# Transfer Learning in NMT with attention

## Load Datasets

Telugu English Parallel corpus

In [1]:
en_te_train = open('./data/en-te/en-te/train.en').readlines()[:100]
te_train = open('./data/en-te/en-te/train.te', encoding='utf-8').readlines()[:100]

for pair in list(zip(te_train[:5], en_te_train[:5])):
    print(f'{pair[0]}\t{pair[1]}')

మళ్లీ ఉదయిస్తాడు.
	Rise again.

యెహోవా కృపను మనమెలా మహిమపరచవచ్చు?
	How do we glorify Jehovahs undeserved kindness?

ఆర్థికంగా కూడా భారత్‌ వే గంగా పయనిస్తున్నది.
	India also continues to push back economically.

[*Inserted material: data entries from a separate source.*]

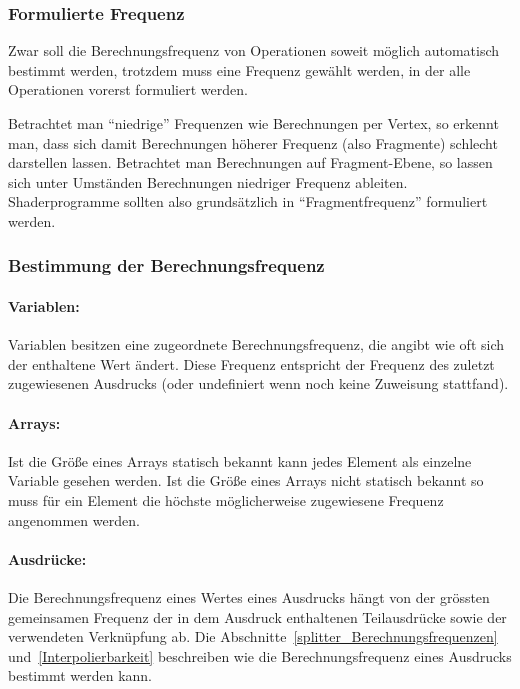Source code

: \subsubsection{Formulierte Frequenz}
\label{formulierte_frequenz}

Zwar soll die Berechnungsfrequenz von Operationen soweit möglich automatisch bestimmt werden, trotzdem muss eine Frequenz
gewählt werden, in der alle Operationen vorerst formuliert werden.

Betrachtet man "`niedrige"' Frequenzen wie Berechnungen per Vertex, so erkennt man, dass sich damit Berechnungen höherer
Frequenz (also Fragmente) schlecht darstellen lassen. Betrachtet man Berechnungen auf Fragment-Ebene, so lassen sich
unter Umständen Berechnungen niedriger Frequenz ableiten.
Shaderprogramme sollten also grundsätzlich in "`Fragmentfrequenz"' formuliert werden.

\subsubsection{Bestimmung der Berechnungsfrequenz}

\paragraph{Variablen:} Variablen besitzen eine zugeordnete Berechnungsfrequenz, die angibt wie oft sich der enthaltene Wert ändert.
Diese Frequenz entspricht der Frequenz des zuletzt zugewiesenen Ausdrucks (oder undefiniert wenn noch keine Zuweisung stattfand).

\paragraph{Arrays:} Ist die Größe eines Arrays statisch bekannt kann jedes Element als einzelne Variable gesehen werden.
Ist die Größe eines Arrays nicht statisch bekannt so muss für ein Element die höchste möglicherweise zugewiesene
Frequenz angenommen werden.

\paragraph{Ausdrücke:} Die Berechnungsfrequenz eines Wertes eines Ausdrucks hängt von der grössten gemeinsamen Frequenz
der in dem Ausdruck enthaltenen Teilausdrücke sowie der verwendeten Verknüpfung ab.
Die Abschnitte~\ref{splitter_Berechnungsfrequenzen} und~\ref{Interpolierbarkeit} beschreiben wie die Berechnungsfrequenz eines Ausdrucks bestimmt werden kann.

‘విద్యార్థులను చూస్తుంటే నాకు చిన్నప్పటి రోజులు గుర్తుకొస్తున్నాయి.
	I remember my childhood days.

ఆర్థిక లావాదేవీలన్నీ ఆన్‌లైన్‌లోనే
	All transactions are made online.



Kannada English Parallel corpus

In [2]:
en_kn_train = open('./data/en-kn/en-kn/train.en').readlines()
kn_train = open('./data/en-kn/en-kn/train.kn', encoding='utf-8').readlines()

for pair in list(zip(kn_train[:5], en_kn_train[:5])):
    print(f'{pair[0]}\t{pair[1]}')

ಸಾಮಾಜಿಕ ಜಾಲತಾಣಗಳಲ್ಲಿ ಅದೆಷ್ಟೊ ವಿಡಿಯೋಗಳು ಹರಿದಾಡುತ್ತಿರುತ್ತವೆ.
	Such videos are aplenty on social media channels.

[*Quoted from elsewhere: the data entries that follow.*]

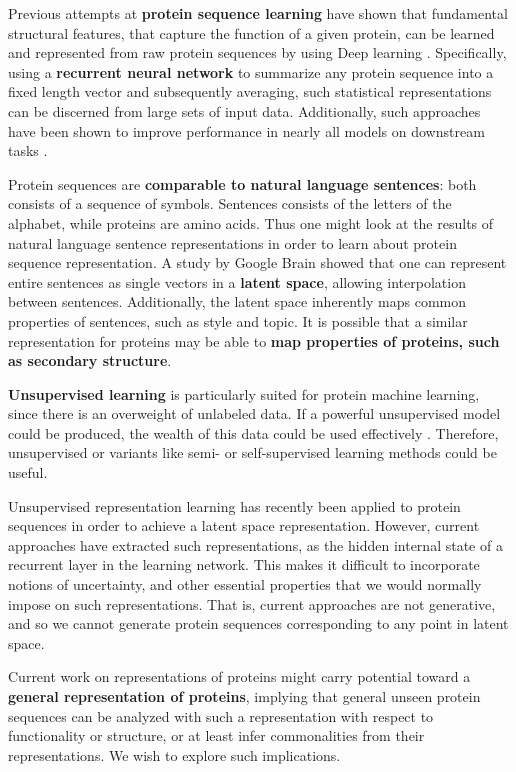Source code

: Previous attempts at \textbf{protein sequence learning} have shown that fundamental structural features, that capture the function of a given protein, can be learned and represented from raw protein sequences by using Deep learning \cite{alley2019unified}. Specifically, using a \textbf{recurrent neural network} to summarize any protein sequence into a fixed length vector and subsequently averaging, such statistical representations can be discerned from large sets of input data. Additionally, such approaches have been shown to improve performance in nearly all models on downstream tasks \cite{rao2019evaluating}.

Protein sequences are \textbf{comparable to natural language sentences}: both consists of a sequence of symbols. Sentences consists of the letters of the alphabet, while proteins are amino acids. Thus one might look at the results of natural language sentence representations in order to learn about protein sequence representation. A study by Google Brain \cite{bowman2015generating} showed that one can represent entire sentences as single vectors in a \textbf{latent space}, allowing interpolation between sentences. Additionally, the latent space inherently maps common properties of sentences, such as style and topic. It is possible that a similar representation for proteins may be able to \textbf{map properties of proteins, such as secondary structure}.

\textbf{Unsupervised learning} is particularly suited for protein machine learning, since there is an overweight of unlabeled data. If a powerful unsupervised model could be produced, the wealth of this data could be used effectively \cite{AlQuraishiUnsupervised}. Therefore, unsupervised or variants like semi- or self-supervised learning methods could be useful.

Unsupervised representation learning has recently been applied to protein sequences \cite{alley2019unified} in order to achieve a latent space representation. However, current approaches have extracted such representations, as the hidden internal state of a recurrent layer in the learning network. This makes it difficult to incorporate notions of uncertainty, and other essential properties that we would normally impose on such representations. That is, current approaches are not generative, and so we cannot generate protein sequences corresponding to any point in latent space.

Current work on representations of proteins might carry potential toward a \textbf{general representation of proteins}, implying that general unseen protein sequences can be analyzed with such a representation with respect to functionality or structure, or at least infer commonalities from their representations. We wish to explore such implications.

ಮುಳಗುಂದ ಪೊಲೀಸ್ ಠಾಣಾ ವ್ಯಾಪ್ತಿಯಲ್ಲಿ ಈ ದುರ್ಘಟನೆ ನಡೆದಿದೆ…
	This incident happened within the limits of Mudhol Police Station.

ಪ್ರಸ್ತುತ ಪರಿಸ್ಥಿತಿ ನಿಯಂತ್ರಣದಲ್ಲಿದೆ ಎಂದು ತಿಳಿಸಿದ್ದಾರೆ.
	The situation is currently under control, he said.

ನಿಮ್ಮ ನೆಲೆ ಪುಟವಾಗಿಸಲು ಒಂದು ಬುಕ್‌ಮಾರ್ಕ್ ಅನ್ನು ಆರಿಸಿ. ನೀವು ಒಂದು ಕೋಶವನ್ನು ಆರಿಸಿದರೆ, ಅದರಲ್ಲಿನ ಬುಕ್‌ಮಾರ್ಕುಗಳು ಪ್ರತ್ಯೇಕ ಹಾಳೆಗಳಾಗಿ ತೆರೆಯಲ್ಪಡುತ್ತವೆ.
	Choose a Bookmark to be your Home Page. If you choose a folder, the Bookmarks in that folder will be opened in Tabs.

ಇದಕ್ಕೆ ಸಾಮಾಜಿಕವಾದ ಹಲವು ವ್ಯವಸ್ಥೆಗಳು ಪೂರಕವಾಗಿ ಕಾರ್ಯ ನಿರ್ವಹಿಸುತ್ತವೆ.
	Several social organisations are also being involved.



In [3]:
len(kn_train), len(te_train), len(en_kn_train), len(en_te_train)

(4014931, 100, 4014931, 100)

## NMT



In [4]:
!pip install keras



In [5]:
from tensorflow import keras
import numpy as np

min_samples = 10000
batch_size = 64
epochs = 100
latent_dim = 256

In [6]:
# Vectorize the data.
input_texts = []
target_texts = []
input_characters = set()
target_characters = set()

# english tokens
all_en = en_te_train
#all_en.extend(en_kn_train)

for line in all_en:
    for char in line:
        if char not in input_characters:
            input_characters.add(char)

# telugu tokens
for line in te_train[:min(min_samples, len(te_train) - 1)]:
    for char in line:
        if char not in target_characters:
            target_characters.add(char)

input_characters = sorted(list(input_characters))
target_characters = sorted(list(target_characters))
num_encoder_tokens = len(input_characters)
num_decoder_tokens = len(target_characters)
max_encoder_seq_length = max([len(txt) for txt in all_en])
max_decoder_seq_length = max([len(txt) for txt in te_train])

In [7]:
input_token_index = dict([(char, i) for i, char in enumerate(input_characters)])
target_token_index = dict([(char, i) for i, char in enumerate(target_characters)])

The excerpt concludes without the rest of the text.